# Arc or Mig welding, very confusing!



## lastminute (12 Sep 2020)

I want to do a spot of welding, total beginner...Mig looks the easiest, also confusing is "Inverter"...Flux cored, so any tips/guidance etc. will be most welcome.

Gerry


----------



## TheTiddles (12 Sep 2020)

What are you wanting to weld? Simple question, kinda important!

Welcome on board 

Aidan


----------



## lastminute (12 Sep 2020)

Hi Aidan...I want to alter the size of a metal garden gate plus various smaller jobs!
Generally I use nuts n bolts when joining metals and have wanted a welder for some time, just not sure which type would suit.
Tried the Arc type long time ago... didn't take to it... the Mig looks like it might suit me!

Gerry


----------



## TheTiddles (12 Sep 2020)

Mild steel then, you could go either way.
Aidan


----------



## Ttrees (12 Sep 2020)

I suggest a used arc welder for steel plate like for what it sounds like you're wanting to do...something like anything past 3 or 4mm steel.
Although it could be a tubular gate of light gauge 2mm steel for all I know.
Not un-doable for an ark, but for sheet metal like van repairs, not suitable.
Steve Bleile videos are regarded as the best.


Depending on your supply might make a difference to your choice.

I suggest around the 180 amp models which look like they have a cooling fan.
I can't clarify on this

I have Lidl's cheapest one that has a thermal cut out,
and a 240 amp which needs 16 amp.

I see the 180 amp models all the time for around 50 that might need a tiny bit of panel beating back to a square shape and paint to spruce up.

New glass for the shield is about 2 quid, a new electrode holder or clamp costs less than a fiver at the co-op, where one might be going anyway to buy the cheapest welding rods at around a tenner for a pack.
A bench grinder to sharpen a pack of long masonry nails that you might get
in the co-op.
A 4" angle grinder, discs, and a wee tack hammer is all you need to be setup.

Tom


----------



## NickWelford (13 Sep 2020)

Ttrees said:


> A bench grinder to sharpen a pack of long masonry nails that you might get
> in the co-op.
> Tom



what are the masonry nails for?


----------



## Oddbod70 (13 Sep 2020)

as Aiden says it depends what you want to weld. I mainly do thicker stuff (over 2mm) for which arc is well suited. My arc welder can also do tig, which is for the thinner stuff. I found arc quite easy, but tig needed three hands! At least for me! I got there in the end but it took a while.

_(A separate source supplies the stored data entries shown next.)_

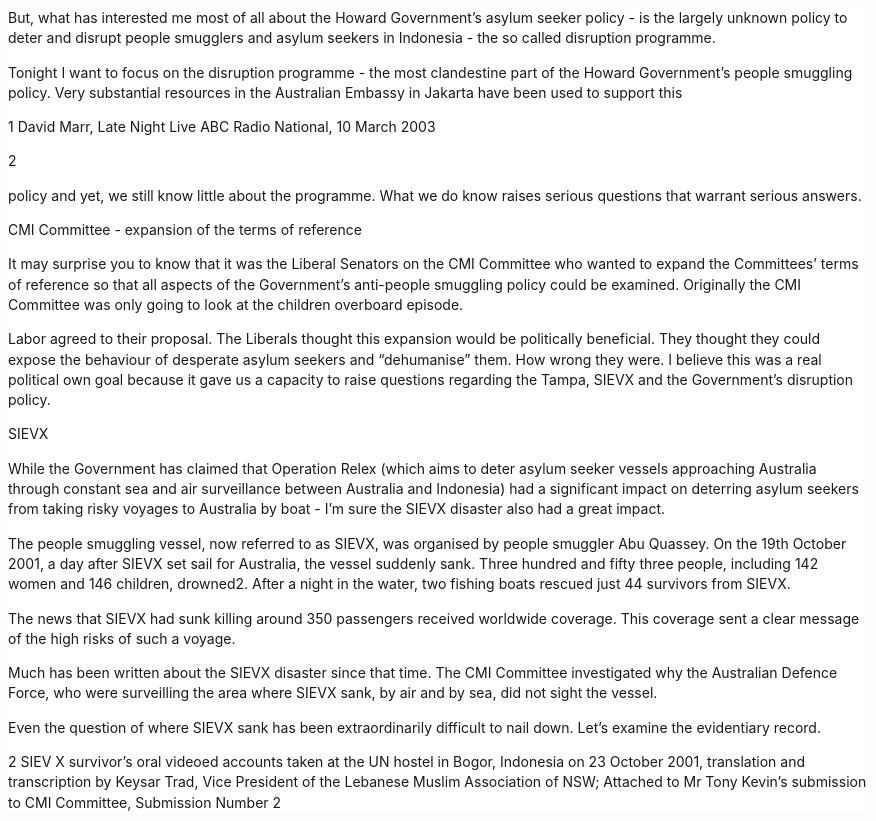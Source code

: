  But, what has interested me most of all about the Howard Government’s  asylum seeker policy - is the largely unknown policy to deter and disrupt  people smugglers and asylum seekers in Indonesia - the so called disruption  programme.    

 Tonight I want to focus on the disruption programme - the most clandestine  part of the Howard Government’s people smuggling policy. Very substantial  resources in the Australian Embassy in Jakarta have been used to support this 

 

 1  David Marr, Late Night Live ABC Radio National, 10 March 2003 

 

   2 

 policy and yet, we still know little about the programme. What we do know  raises serious questions that warrant serious answers.    

 CMI Committee - expansion of the terms of reference   

 It may surprise you to know that it was the Liberal Senators on the CMI  Committee who wanted to expand the Committees’ terms of reference so that  all aspects of the Government’s anti-people smuggling policy could be  examined. Originally the CMI Committee was only going to look at the  children overboard episode.    

 Labor agreed to their proposal. The Liberals thought this expansion would be  politically beneficial. They thought they could expose the behaviour of  desperate asylum seekers and “dehumanise” them. How wrong they were. I  believe this was a real political own goal because it gave us a capacity to raise  questions regarding the Tampa, SIEVX and the Government’s disruption  policy.    

 SIEVX   

 While the Government has claimed that Operation Relex (which aims to deter  asylum seeker vessels approaching Australia through constant sea and air  surveillance between Australia and Indonesia) had a significant impact on  deterring asylum seekers from taking risky voyages to Australia by boat - I’m  sure the SIEVX disaster also had a great impact.    

 The people smuggling vessel, now referred to as SIEVX, was organised by  people smuggler Abu Quassey. On the 19th October 2001, a day after SIEVX  set sail for Australia, the vessel suddenly sank. Three hundred and fifty three  people, including 142 women and 146 children, drowned2. After a night in the  water, two fishing boats rescued just 44 survivors from SIEVX.   

 The news that SIEVX had sunk killing around 350 passengers received  worldwide coverage. This coverage sent a clear message of the high risks of  such a voyage.    

 Much has been written about the SIEVX disaster since that time. The CMI  Committee investigated why the Australian Defence Force, who were  surveilling the area where SIEVX sank, by air and by sea, did not sight the  vessel.    

 Even the question of where SIEVX sank has been extraordinarily difficult to  nail down. Let’s examine the evidentiary record.   

 

 2  SIEV X survivor’s oral videoed accounts taken at the UN hostel in Bogor, Indonesia on 23 October  2001, translation and transcription by Keysar Trad, Vice President of the Lebanese Muslim Association  of NSW; Attached to Mr Tony Kevin’s submission to CMI Committee, Submission Number 2 

 
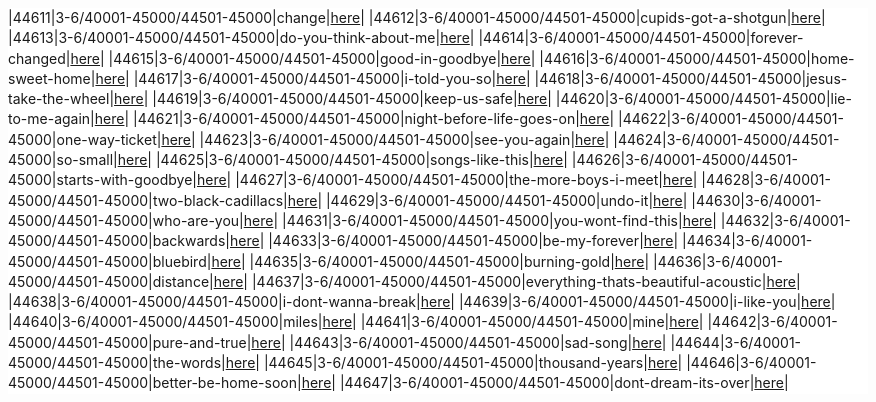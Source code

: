 |44611|3-6/40001-45000/44501-45000|change|[here](https://cdn.jsdelivr.net/gh/guitarchord/cp3-6/40001-45000/44501-45000/change.webp)|
|44612|3-6/40001-45000/44501-45000|cupids-got-a-shotgun|[here](https://cdn.jsdelivr.net/gh/guitarchord/cp3-6/40001-45000/44501-45000/cupids-got-a-shotgun.webp)|
|44613|3-6/40001-45000/44501-45000|do-you-think-about-me|[here](https://cdn.jsdelivr.net/gh/guitarchord/cp3-6/40001-45000/44501-45000/do-you-think-about-me.webp)|
|44614|3-6/40001-45000/44501-45000|forever-changed|[here](https://cdn.jsdelivr.net/gh/guitarchord/cp3-6/40001-45000/44501-45000/forever-changed.webp)|
|44615|3-6/40001-45000/44501-45000|good-in-goodbye|[here](https://cdn.jsdelivr.net/gh/guitarchord/cp3-6/40001-45000/44501-45000/good-in-goodbye.webp)|
|44616|3-6/40001-45000/44501-45000|home-sweet-home|[here](https://cdn.jsdelivr.net/gh/guitarchord/cp3-6/40001-45000/44501-45000/home-sweet-home.webp)|
|44617|3-6/40001-45000/44501-45000|i-told-you-so|[here](https://cdn.jsdelivr.net/gh/guitarchord/cp3-6/40001-45000/44501-45000/i-told-you-so.webp)|
|44618|3-6/40001-45000/44501-45000|jesus-take-the-wheel|[here](https://cdn.jsdelivr.net/gh/guitarchord/cp3-6/40001-45000/44501-45000/jesus-take-the-wheel.webp)|
|44619|3-6/40001-45000/44501-45000|keep-us-safe|[here](https://cdn.jsdelivr.net/gh/guitarchord/cp3-6/40001-45000/44501-45000/keep-us-safe.webp)|
|44620|3-6/40001-45000/44501-45000|lie-to-me-again|[here](https://cdn.jsdelivr.net/gh/guitarchord/cp3-6/40001-45000/44501-45000/lie-to-me-again.webp)|
|44621|3-6/40001-45000/44501-45000|night-before-life-goes-on|[here](https://cdn.jsdelivr.net/gh/guitarchord/cp3-6/40001-45000/44501-45000/night-before-life-goes-on.webp)|
|44622|3-6/40001-45000/44501-45000|one-way-ticket|[here](https://cdn.jsdelivr.net/gh/guitarchord/cp3-6/40001-45000/44501-45000/one-way-ticket.webp)|
|44623|3-6/40001-45000/44501-45000|see-you-again|[here](https://cdn.jsdelivr.net/gh/guitarchord/cp3-6/40001-45000/44501-45000/see-you-again.webp)|
|44624|3-6/40001-45000/44501-45000|so-small|[here](https://cdn.jsdelivr.net/gh/guitarchord/cp3-6/40001-45000/44501-45000/so-small.webp)|
|44625|3-6/40001-45000/44501-45000|songs-like-this|[here](https://cdn.jsdelivr.net/gh/guitarchord/cp3-6/40001-45000/44501-45000/songs-like-this.webp)|
|44626|3-6/40001-45000/44501-45000|starts-with-goodbye|[here](https://cdn.jsdelivr.net/gh/guitarchord/cp3-6/40001-45000/44501-45000/starts-with-goodbye.webp)|
|44627|3-6/40001-45000/44501-45000|the-more-boys-i-meet|[here](https://cdn.jsdelivr.net/gh/guitarchord/cp3-6/40001-45000/44501-45000/the-more-boys-i-meet.webp)|
|44628|3-6/40001-45000/44501-45000|two-black-cadillacs|[here](https://cdn.jsdelivr.net/gh/guitarchord/cp3-6/40001-45000/44501-45000/two-black-cadillacs.webp)|
|44629|3-6/40001-45000/44501-45000|undo-it|[here](https://cdn.jsdelivr.net/gh/guitarchord/cp3-6/40001-45000/44501-45000/undo-it.webp)|
|44630|3-6/40001-45000/44501-45000|who-are-you|[here](https://cdn.jsdelivr.net/gh/guitarchord/cp3-6/40001-45000/44501-45000/who-are-you.webp)|
|44631|3-6/40001-45000/44501-45000|you-wont-find-this|[here](https://cdn.jsdelivr.net/gh/guitarchord/cp3-6/40001-45000/44501-45000/you-wont-find-this.webp)|
|44632|3-6/40001-45000/44501-45000|backwards|[here](https://cdn.jsdelivr.net/gh/guitarchord/cp3-6/40001-45000/44501-45000/backwards.webp)|
|44633|3-6/40001-45000/44501-45000|be-my-forever|[here](https://cdn.jsdelivr.net/gh/guitarchord/cp3-6/40001-45000/44501-45000/be-my-forever.webp)|
|44634|3-6/40001-45000/44501-45000|bluebird|[here](https://cdn.jsdelivr.net/gh/guitarchord/cp3-6/40001-45000/44501-45000/bluebird.webp)|
|44635|3-6/40001-45000/44501-45000|burning-gold|[here](https://cdn.jsdelivr.net/gh/guitarchord/cp3-6/40001-45000/44501-45000/burning-gold.webp)|
|44636|3-6/40001-45000/44501-45000|distance|[here](https://cdn.jsdelivr.net/gh/guitarchord/cp3-6/40001-45000/44501-45000/distance.webp)|
|44637|3-6/40001-45000/44501-45000|everything-thats-beautiful-acoustic|[here](https://cdn.jsdelivr.net/gh/guitarchord/cp3-6/40001-45000/44501-45000/everything-thats-beautiful-acoustic.webp)|
|44638|3-6/40001-45000/44501-45000|i-dont-wanna-break|[here](https://cdn.jsdelivr.net/gh/guitarchord/cp3-6/40001-45000/44501-45000/i-dont-wanna-break.webp)|
|44639|3-6/40001-45000/44501-45000|i-like-you|[here](https://cdn.jsdelivr.net/gh/guitarchord/cp3-6/40001-45000/44501-45000/i-like-you.webp)|
|44640|3-6/40001-45000/44501-45000|miles|[here](https://cdn.jsdelivr.net/gh/guitarchord/cp3-6/40001-45000/44501-45000/miles.webp)|
|44641|3-6/40001-45000/44501-45000|mine|[here](https://cdn.jsdelivr.net/gh/guitarchord/cp3-6/40001-45000/44501-45000/mine.webp)|
|44642|3-6/40001-45000/44501-45000|pure-and-true|[here](https://cdn.jsdelivr.net/gh/guitarchord/cp3-6/40001-45000/44501-45000/pure-and-true.webp)|
|44643|3-6/40001-45000/44501-45000|sad-song|[here](https://cdn.jsdelivr.net/gh/guitarchord/cp3-6/40001-45000/44501-45000/sad-song.webp)|
|44644|3-6/40001-45000/44501-45000|the-words|[here](https://cdn.jsdelivr.net/gh/guitarchord/cp3-6/40001-45000/44501-45000/the-words.webp)|
|44645|3-6/40001-45000/44501-45000|thousand-years|[here](https://cdn.jsdelivr.net/gh/guitarchord/cp3-6/40001-45000/44501-45000/thousand-years.webp)|
|44646|3-6/40001-45000/44501-45000|better-be-home-soon|[here](https://cdn.jsdelivr.net/gh/guitarchord/cp3-6/40001-45000/44501-45000/better-be-home-soon.webp)|
|44647|3-6/40001-45000/44501-45000|dont-dream-its-over|[here](https://cdn.jsdelivr.net/gh/guitarchord/cp3-6/40001-45000/44501-45000/dont-dream-its-over.webp)|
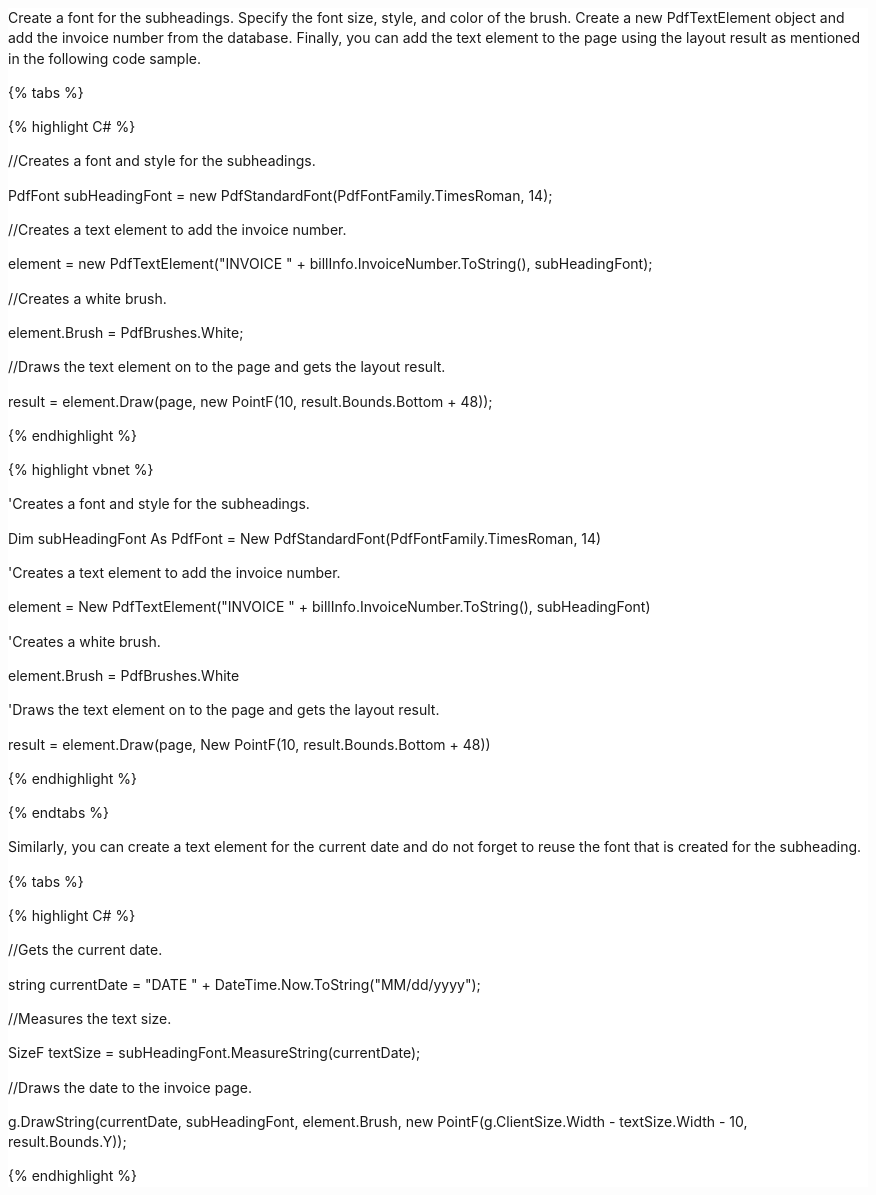 
Create a font for the subheadings. Specify the font size, style, and color of the brush. Create a new PdfTextElement object and add the invoice number from the database. Finally, you can add the text element to the page using the layout result as mentioned in the following code sample.


{% tabs %}

{% highlight C# %}

//Creates a font and style for the subheadings.

PdfFont subHeadingFont = new PdfStandardFont(PdfFontFamily.TimesRoman, 14);

//Creates a text element to add the invoice number.

element = new PdfTextElement("INVOICE " + billInfo.InvoiceNumber.ToString(), subHeadingFont);

//Creates a white brush.

element.Brush = PdfBrushes.White;

//Draws the text element on to the page and gets the layout result.

result = element.Draw(page, new PointF(10, result.Bounds.Bottom + 48));

{% endhighlight %}



{% highlight vbnet %}

'Creates a font and style for the subheadings.

Dim subHeadingFont As PdfFont = New PdfStandardFont(PdfFontFamily.TimesRoman, 14)

'Creates a text element to add the invoice number.

element = New PdfTextElement("INVOICE " + billInfo.InvoiceNumber.ToString(), subHeadingFont)

'Creates a white brush.

element.Brush = PdfBrushes.White

'Draws the text element on to the page and gets the layout result.

result = element.Draw(page, New PointF(10, result.Bounds.Bottom + 48))

{% endhighlight %}

{% endtabs %} 

Similarly, you can create a text element for the current date and do not forget to reuse the font that is created for the subheading.


{% tabs %}

{% highlight C# %}

//Gets the current date.

string currentDate = "DATE " + DateTime.Now.ToString("MM/dd/yyyy");

//Measures the text size.

SizeF textSize = subHeadingFont.MeasureString(currentDate);

//Draws the date to the invoice page.

g.DrawString(currentDate, subHeadingFont, element.Brush, new PointF(g.ClientSize.Width - textSize.Width - 10, result.Bounds.Y));

{% endhighlight %}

whatever you go for keep practising. It takes a while to “click”, but it will....eventually. There is a excellent migweldersforum whics is great for advice.


----------



## cammy9r (13 Sep 2020)

Hi, If you go the mig route you will find it much easier than arc. However arc is far more useful as it has its own gas shielding (flux around the rod) and lots of choices of rods/flux for different situations. I always found arc to be tricky.
I do mig tig and oxy/acetylene welding, arc if required.
The mig is definitely the easiest but still not as simple as pulling the trigger. As for machines, there are loads out there to suit all budgets and they will all stick metal together. Pop over to this forum MIG Welding Forum
As for jargon, inverter is the type of gubbins inside the machine that gets the electrons flowing. They work really well and are a lot lighter and smaller than the transformer version like for like. Flux core is the wire used when there is no shielding gas available. It is also good for outdoor welding as it makes its own shielding environment on arc.
If you go with the mig and want gas there are 3 ways I know to get it, you choose the cheapest for yourself. Disposable bottles, hobby bottles which are rent free with a deposit on them and rented bottles from one of the bigger suppliers. At home i use the hobbyweld rent free option as i need both pure argon for tig and argon mix for mig. Just remembered the 4th option 'pub gas' co2 is used by many hobby mig welders.
Tig welding is another option. A dc tig will weld many different metals and allow brazing of many too. You will need a dc/ac tig if you ever wander down the aluminium welding path.
With whatever you choose dont go less than 150amps if you plan on going 4-5mm thick.
Edit: many 130-150A might claim to be able to do 6mm. even 5mm can be a push for them in one pass. On thicker steel a 'v' is cut into the edge and a root weld placed followed by a cap weld. I have done 8mm with a 150A using 4 passes so it can be done.


----------



## hawkeyefxr (13 Sep 2020)

Like to add my little bit here, 
Mig is by far the easiest to use, it will do just about any metal work job you need for use at home..
Tig welding is for me very satisfying, you get the finish of half circles that look very neat.
Arc (stick) welding takes some getting used to as beginners find the rod sticks as they have not learnt 'how to'.
All welding gives you a sense of achievement, you have joined to pieces of metal together for good.
Thickness does not mean much to me as i had years of plate welding, up to 4in (100mm) thick but 3/4 and 1inch were the norm along with stainless, Ali, Copper. All of that was positional as well as we made furnaces for melting steel that weighed up to 25 tons.
I still like welding to this day.
Always wear as darker shield as you can. If you do Ali tig welding be careful of extreme sun burn.


----------



## TheTiddles (13 Sep 2020)

hawkeyefxr said:


> Like to add my little bit here,
> Mig is by far the easiest to use, it will do just about any metal work job you need for use at home..
> Tig welding is for me very satisfying, you get the finish of half circles that look very neat.
> Arc (stick) welding takes some getting used to as beginners find the rod sticks as they have not learnt 'how to'.
> ...


Good advice, I burned the logo on my t-shirt onto my chest once

Aidan


----------



## Ttrees (13 Sep 2020)

NickWelford said:


> what are the masonry nails for?


Long picks are good if you want to strengthen or tidy the edge of a weld.
Its very important that one does not try to weld on top of any slag whatsoever.
This can be after one grinds away a bad weld or do something awkward, or tidy up for show surfaces to make an invisible joint.
You could go fancy and make a handle for one nail, and have it sharper than 
the other 7 or 8 you might do at one time, for hitting with the wee hammer.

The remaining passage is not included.